It is instructive to compare our results with recent analysis of QMC data for similar models. Reference65 demonstrated that a rather flat dispersion of Σ(ωn), obtained in QMC simulations, is reasonably well reproduced by Σ(ωn) = ΣT(ωn) + ΣQ(ωn), where both are computed analytically within a metallic QC theory. For that study, a larger coupling $$\bar{g} \sim {E}_{{\rm{F}}}$$ was used to increase the magnitude of the self-energy. The discrepancy between the analytic and QMC self-energies in ref. 65 was ~20%. This was small enough to see that analytic and QMC self-energies have similar dispersion, but still too high to reliably extract ΣQ(ωn) from the QMC data. For the current study, $$\bar{g}$$ is smaller, and typical Σ(ωn)/ωn is roughly five times smaller than in that work. In this situation, we argue that the QC form of ΣQ(ωn) can be extracted from the data.

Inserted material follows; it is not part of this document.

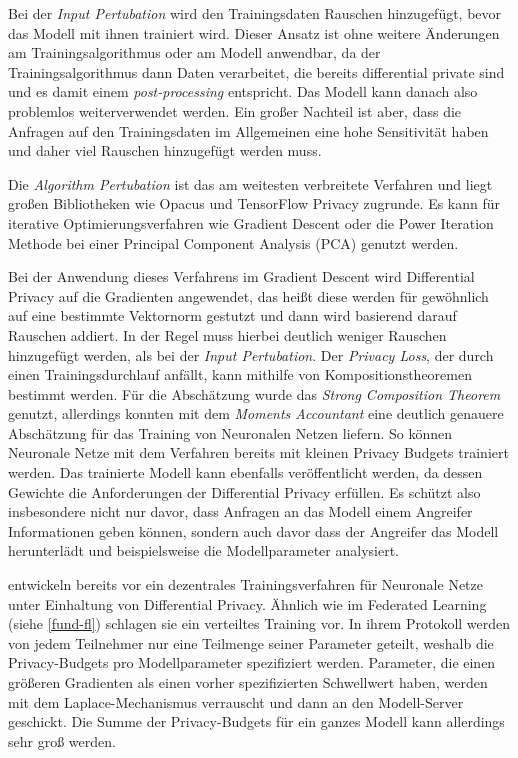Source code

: Bei der \textit{Input Pertubation} wird den Trainingsdaten Rauschen hinzugefügt, bevor das Modell mit ihnen trainiert wird. Dieser Ansatz ist ohne weitere Änderungen am Trainingsalgorithmus oder am Modell anwendbar, da der Trainingsalgorithmus dann Daten verarbeitet, die bereits differential private sind und es damit einem \textit{post-processing} entspricht. Das Modell kann danach also problemlos weiterverwendet werden. Ein großer Nachteil ist aber, dass die Anfragen auf den Trainingsdaten im Allgemeinen eine hohe Sensitivität haben und daher viel Rauschen hinzugefügt werden muss.

Die \textit{Algorithm Pertubation} ist das am weitesten verbreitete Verfahren und liegt großen Bibliotheken wie Opacus \cite{yousefpour:2021} und TensorFlow Privacy \cite{tfprivacy} zugrunde. Es kann für iterative Optimierungsverfahren wie Gradient Descent oder die Power Iteration Methode bei einer Principal Component Analysis (PCA) genutzt werden.

Bei der Anwendung dieses Verfahrens im Gradient Descent wird Differential Privacy auf die Gradienten angewendet, das heißt diese werden für gewöhnlich auf eine bestimmte Vektornorm gestutzt und dann wird basierend darauf Rauschen addiert. In der Regel muss hierbei deutlich weniger Rauschen hinzugefügt werden, als bei der \textit{Input Pertubation}.\cite{chang:2023} Der \textit{Privacy Loss}, der durch einen Trainingsdurchlauf anfällt, kann mithilfe von Kompositionstheoremen bestimmt werden. Für die Abschätzung wurde das \textit{Strong Composition Theorem}\cite{dwork:2010} genutzt, allerdings konnten \textcite{abadi:2016} mit dem \textit{Moments Accountant} eine deutlich genauere Abschätzung für das Training von Neuronalen Netzen liefern. So können Neuronale Netze mit dem Verfahren bereits mit kleinen Privacy Budgets trainiert werden. Das trainierte Modell kann ebenfalls veröffentlicht werden, da dessen Gewichte die Anforderungen der Differential Privacy erfüllen. Es schützt also insbesondere nicht nur davor, dass Anfragen an das Modell einem Angreifer Informationen geben können, sondern auch davor dass der Angreifer das Modell herunterlädt und beispielsweise die Modellparameter analysiert.

\textcite{shokri:2015} entwickeln bereits vor \textcite{abadi:2016} ein dezentrales Trainingsverfahren für Neuronale Netze unter Einhaltung von Differential Privacy. Ähnlich wie im Federated Learning (siehe \autoref{fund-fl}) schlagen sie ein verteiltes Training vor. In ihrem Protokoll werden von jedem Teilnehmer nur eine Teilmenge seiner Parameter geteilt, weshalb die Privacy-Budgets pro Modellparameter spezifiziert werden. Parameter, die einen größeren Gradienten als einen vorher spezifizierten Schwellwert haben, werden mit dem Laplace-Mechanismus verrauscht und dann an den Modell-Server geschickt. Die Summe der Privacy-Budgets für ein ganzes Modell kann allerdings sehr groß werden\cite[p.10]{abadi:2016}.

The structure of the paper is the following. In section “The lattice model, phase diagram and QMC self-energy”, we describe the lattice model for which the QMC simulations have been performed, and present the numerical results for the self-energy. In section “Analytic self-energy at Ising FM-QCP”, we present the analytical results for the self-energy within the self-consistent one-loop analysis. In section “Analysis of QMC data”, we extract ΣQ(ωn) from QMC data and show that for all n > 0 it falls onto the analytic, T = 0 form of ΣQ(ωn). In section “Discussion”, we summarize the results and discuss the implication of this work to other QC cases studied in QMC simulations. We argue that the computational scheme that we proposed can be used as a generic method to extract NFL self-energy at a QCP and can be further extended to study more subtle effects, for example, the flow of the dynamical exponent z.

## Results

### The lattice model, phase diagram, and QMC self-energy

As shown in Fig. 3, we consider a model describing Ising FM fluctuations coupled to a Fermi surface51. The model is implemented on a square lattice with Hamiltonian $$\hat{H}={\hat{H}}_{{\rm{f}}}+{\hat{H}}_{{\rm{s}}}+{\hat{H}}_{{\rm{sf}}}$$ and each part reads

$$\begin{array}{l}{\hat{H}}_{{\rm{f}}}=-t{\sum \limits_{\langle ij\rangle \lambda \sigma} }\left({\hat{c}}_{i\lambda \sigma }^{\dagger }{\hat{c}}_{j\lambda \sigma }+{\mathrm{h.c.}}\right)-\mu {\sum \limits_{i\lambda \sigma }}{\hat{n}}_{i\lambda \sigma },\\ {\hat{H}}_{{\rm{s}}}=-J{\sum \limits_{\langle ij\rangle }}{\hat{s}}_{i}^{z}{\hat{s}}_{j}^{z}-h{\sum \limits_{i}}{\hat{s}}_{i}^{x},\\ {\hat{H}}_{{\rm{sf}}}=-\xi {\sum \limits_{i}}{s}_{i}^{z}({\hat{\sigma }}_{i1}^{z}+{\hat{\sigma }}_{i2}^{z}),\end{array}$$
(1)

where $${\hat{H}}_{{\rm{f}}}$$ describes two layers (or orbitals, λ = 1, 2) of spinful (σ = , ) fermions with nearest-neighbor hopping on a square lattice, and the chemical potential μ tunes the size of bare Fermi surface. The bare fermion dispersion dictated by $${\hat{H}}_{{\rm{f}}}$$ is $$\epsilon ({\bf{k}})=-2t(\cos ({k}_{x})+\cos ({k}_{y}))-\mu$$ and the bandwidth is W = 8t. $${\hat{H}}_{{\rm{s}}}$$ represents a transverse field Ising model on the same lattice, where by tuning T and h/J an Ising FM to PM transition can be obtained. The onsite coupling term $${\hat{H}}_{{\rm{sf}}}$$ between the fermions and Ising spins mediates a fermion–fermion interaction, establishing a metallic system with ferromagnetic fluctuations. We present the schematic phase diagram in Fig. 1a. In the analysis that follows, we focus on the model parameters {t = 1, μ = − 0.5t, J = 1, ξ/t = 1}, for which we find an FM-QCP at hc/J ≈ 3.270(6). The parameters associated with the fermiology for these parameters are listed in Table 1.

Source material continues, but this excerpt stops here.